When using the playbackrate attribute of the audio element, rates less then .5 are rounded up to .5. The attached example shows this in action. There are several buttons that playback the content at different rates. Playback rates for values from .5-2 are accurate. The page predicts playback duration for each button press based on audio duration/rate. Under .5 always yield actual durations approximate to predicted rates Over .5 always yield actual durations approximate durations based on a .5 rate. A casual listen to the audio at a ridiculously slow playback rate (say .1) will clearly sound like only half speed.
Created attachment 134083 [details] Html page and m4a file for testing the audio results in bug report.
Not all media engines are able to play back audio at arbitrary rates. In this case the lowest rate supported is apparently 0.5, so it is being clamped to that rate.
(In reply to comment #2) > Not all media engines are able to play back audio at arbitrary rates. In this case the lowest rate supported is apparently 0.5, so it is being clamped to that rate. Thanks for looking at this. Is playing at .5 the right behavior in that case? Wouldn't throwing an error be preferred?
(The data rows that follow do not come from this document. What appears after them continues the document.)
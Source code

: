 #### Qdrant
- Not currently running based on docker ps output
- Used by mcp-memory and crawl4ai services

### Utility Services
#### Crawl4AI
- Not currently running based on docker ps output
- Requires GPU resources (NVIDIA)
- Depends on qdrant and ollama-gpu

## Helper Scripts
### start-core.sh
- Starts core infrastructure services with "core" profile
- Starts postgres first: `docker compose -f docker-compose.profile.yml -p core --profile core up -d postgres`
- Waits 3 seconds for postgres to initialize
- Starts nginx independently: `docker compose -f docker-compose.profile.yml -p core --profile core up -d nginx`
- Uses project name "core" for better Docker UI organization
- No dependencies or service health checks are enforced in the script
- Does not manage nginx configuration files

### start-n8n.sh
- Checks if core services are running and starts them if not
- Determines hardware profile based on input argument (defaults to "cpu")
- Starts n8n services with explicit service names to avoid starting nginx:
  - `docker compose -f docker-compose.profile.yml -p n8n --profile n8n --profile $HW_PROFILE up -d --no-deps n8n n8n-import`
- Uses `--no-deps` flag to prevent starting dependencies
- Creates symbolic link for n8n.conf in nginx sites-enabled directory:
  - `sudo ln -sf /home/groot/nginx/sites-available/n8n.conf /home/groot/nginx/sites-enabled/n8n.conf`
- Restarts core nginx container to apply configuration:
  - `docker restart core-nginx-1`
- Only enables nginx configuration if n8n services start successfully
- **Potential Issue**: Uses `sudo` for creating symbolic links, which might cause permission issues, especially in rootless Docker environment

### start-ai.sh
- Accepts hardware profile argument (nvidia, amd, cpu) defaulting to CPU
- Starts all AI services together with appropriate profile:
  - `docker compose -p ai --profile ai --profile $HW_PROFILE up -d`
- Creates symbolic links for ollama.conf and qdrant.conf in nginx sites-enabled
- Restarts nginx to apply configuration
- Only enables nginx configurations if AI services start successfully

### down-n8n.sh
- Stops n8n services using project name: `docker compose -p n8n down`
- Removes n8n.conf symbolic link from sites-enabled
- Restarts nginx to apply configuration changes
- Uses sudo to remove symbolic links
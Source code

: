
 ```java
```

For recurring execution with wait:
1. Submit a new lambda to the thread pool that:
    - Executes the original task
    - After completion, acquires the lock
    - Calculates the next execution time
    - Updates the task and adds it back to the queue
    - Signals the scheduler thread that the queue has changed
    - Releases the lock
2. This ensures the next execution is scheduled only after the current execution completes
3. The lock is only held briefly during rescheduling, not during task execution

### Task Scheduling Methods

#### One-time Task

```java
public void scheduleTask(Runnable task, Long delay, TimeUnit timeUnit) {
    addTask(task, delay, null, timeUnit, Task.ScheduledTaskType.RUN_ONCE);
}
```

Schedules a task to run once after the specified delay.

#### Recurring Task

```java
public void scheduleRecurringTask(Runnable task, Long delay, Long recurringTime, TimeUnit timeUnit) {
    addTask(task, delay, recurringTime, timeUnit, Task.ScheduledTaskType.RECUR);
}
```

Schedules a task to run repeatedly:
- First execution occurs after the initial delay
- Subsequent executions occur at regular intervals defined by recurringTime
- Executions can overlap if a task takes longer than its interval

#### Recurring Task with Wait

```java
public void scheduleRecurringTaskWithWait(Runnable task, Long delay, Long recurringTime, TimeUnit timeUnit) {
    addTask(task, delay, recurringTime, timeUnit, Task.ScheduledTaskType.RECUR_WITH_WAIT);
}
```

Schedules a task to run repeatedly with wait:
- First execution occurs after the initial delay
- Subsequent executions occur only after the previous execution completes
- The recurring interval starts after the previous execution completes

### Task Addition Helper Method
(In reply to comment #3) > (In reply to comment #2) > > Not all media engines are able to play back audio at arbitrary rates. In this case the lowest rate supported is apparently 0.5, so it is being clamped to that rate. > > Thanks for looking at this. > > Is playing at .5 the right behavior in that case? Wouldn't throwing an error be preferred? There was a discussion about this about 18 months ago on the HTML5 mailing list. The spec editor feels strongly that a UA should do whatever tricks it has to to make it appear that playback is progressing at playbackRate, for example seeking and playing a snippet, seeking again, etc. A bug was filed against the HTML spec about this, but it was closed as WONTFIX. See http://www.w3.org/Bugs/Public/show_bug.cgi?id=10837 for a discussion. WebKit previously returned the actual playback rate, ie. the rate at which the media engine was playing, but because of the spec change it was updated to always return whatever value was last set.
(In reply to comment #4) > (In reply to comment #3) > > (In reply to comment #2) > > > Not all media engines are able to play back audio at arbitrary rates. In this case the lowest rate supported is apparently 0.5, so it is being clamped to that rate. > > > > Thanks for looking at this. > > > > Is playing at .5 the right behavior in that case? Wouldn't throwing an error be preferred? > > There was a discussion about this about 18 months ago on the HTML5 mailing list. The spec editor feels strongly that a UA should do whatever tricks it has to to make it appear that playback is progressing at playbackRate, for example seeking and playing a snippet, seeking again, etc. > > A bug was filed against the HTML spec about this, but it was closed as WONTFIX. See http://www.w3.org/Bugs/Public/show_bug.cgi?id=10837 for a discussion. > > WebKit previously returned the actual playback rate, ie. the rate at which the media engine was playing, but because of the spec change it was updated to always return whatever value was last set. Thanks for detailed response.